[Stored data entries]
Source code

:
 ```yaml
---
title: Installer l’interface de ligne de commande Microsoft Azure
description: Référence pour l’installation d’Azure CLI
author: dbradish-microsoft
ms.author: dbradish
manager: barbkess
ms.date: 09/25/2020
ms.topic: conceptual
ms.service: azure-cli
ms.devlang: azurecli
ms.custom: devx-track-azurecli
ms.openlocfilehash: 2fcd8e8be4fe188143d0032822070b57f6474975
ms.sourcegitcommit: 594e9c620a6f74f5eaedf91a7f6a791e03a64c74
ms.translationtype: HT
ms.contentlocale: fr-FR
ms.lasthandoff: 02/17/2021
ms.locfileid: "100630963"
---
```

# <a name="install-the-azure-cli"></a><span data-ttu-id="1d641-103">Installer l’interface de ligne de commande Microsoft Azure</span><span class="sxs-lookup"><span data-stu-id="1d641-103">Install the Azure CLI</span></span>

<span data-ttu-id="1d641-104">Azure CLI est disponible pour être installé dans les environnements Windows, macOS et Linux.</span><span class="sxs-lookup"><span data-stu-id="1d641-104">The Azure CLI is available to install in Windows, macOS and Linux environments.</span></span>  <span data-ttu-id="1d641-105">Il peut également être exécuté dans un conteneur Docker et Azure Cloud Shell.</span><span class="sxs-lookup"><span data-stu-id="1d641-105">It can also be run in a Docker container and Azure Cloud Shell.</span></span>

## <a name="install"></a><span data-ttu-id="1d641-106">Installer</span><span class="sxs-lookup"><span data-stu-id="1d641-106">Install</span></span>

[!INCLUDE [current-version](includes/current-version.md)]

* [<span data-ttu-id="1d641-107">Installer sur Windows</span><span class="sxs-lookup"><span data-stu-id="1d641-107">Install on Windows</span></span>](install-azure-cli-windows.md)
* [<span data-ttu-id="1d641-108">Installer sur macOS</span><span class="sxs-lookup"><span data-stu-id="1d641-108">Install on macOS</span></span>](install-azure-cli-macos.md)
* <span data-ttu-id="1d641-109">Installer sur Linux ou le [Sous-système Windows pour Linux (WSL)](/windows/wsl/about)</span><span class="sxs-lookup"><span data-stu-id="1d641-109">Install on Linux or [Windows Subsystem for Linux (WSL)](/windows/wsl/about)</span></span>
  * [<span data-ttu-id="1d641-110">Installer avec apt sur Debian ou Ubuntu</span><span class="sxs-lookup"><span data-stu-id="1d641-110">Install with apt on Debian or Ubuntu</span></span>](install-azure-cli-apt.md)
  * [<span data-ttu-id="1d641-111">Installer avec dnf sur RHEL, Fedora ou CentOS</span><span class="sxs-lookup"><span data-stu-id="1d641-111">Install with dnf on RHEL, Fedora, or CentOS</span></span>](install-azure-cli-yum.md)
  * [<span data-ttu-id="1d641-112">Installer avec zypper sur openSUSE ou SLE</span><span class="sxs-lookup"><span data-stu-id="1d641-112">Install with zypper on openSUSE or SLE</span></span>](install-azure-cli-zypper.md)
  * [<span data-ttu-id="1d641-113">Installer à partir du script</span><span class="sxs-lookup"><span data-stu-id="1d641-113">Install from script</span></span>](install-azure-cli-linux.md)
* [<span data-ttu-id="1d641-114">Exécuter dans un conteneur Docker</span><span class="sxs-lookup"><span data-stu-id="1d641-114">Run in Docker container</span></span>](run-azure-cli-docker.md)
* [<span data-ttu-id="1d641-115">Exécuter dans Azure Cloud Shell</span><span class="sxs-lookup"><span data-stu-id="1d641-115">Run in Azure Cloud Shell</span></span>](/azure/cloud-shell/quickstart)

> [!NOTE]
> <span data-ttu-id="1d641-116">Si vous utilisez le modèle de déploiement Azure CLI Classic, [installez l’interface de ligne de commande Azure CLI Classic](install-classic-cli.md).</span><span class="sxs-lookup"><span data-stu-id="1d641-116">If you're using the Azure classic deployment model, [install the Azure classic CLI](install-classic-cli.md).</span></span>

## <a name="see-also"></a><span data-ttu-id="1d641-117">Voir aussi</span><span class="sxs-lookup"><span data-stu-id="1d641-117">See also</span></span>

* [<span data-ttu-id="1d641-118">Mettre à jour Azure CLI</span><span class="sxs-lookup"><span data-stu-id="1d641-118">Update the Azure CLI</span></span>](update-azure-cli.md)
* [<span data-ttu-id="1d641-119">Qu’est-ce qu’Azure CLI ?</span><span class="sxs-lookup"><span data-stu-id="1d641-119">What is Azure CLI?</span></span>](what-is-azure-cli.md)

# [Problem details]
Reproduce each line above that contains "name".

# [Solution for this problem]
# <a name="install-the-azure-cli"></a><span data-ttu-id="1d641-103">Installer l’interface de ligne de commande Microsoft Azure</span><span class="sxs-lookup"><span data-stu-id="1d641-103">Install the Azure CLI</span></span>
## <a name="install"></a><span data-ttu-id="1d641-106">Installer</span><span class="sxs-lookup"><span data-stu-id="1d641-106">Install</span></span>
## <a name="see-also"></a><span data-ttu-id="1d641-117">Voir aussi</span><span class="sxs-lookup"><span data-stu-id="1d641-117">See also</span></span>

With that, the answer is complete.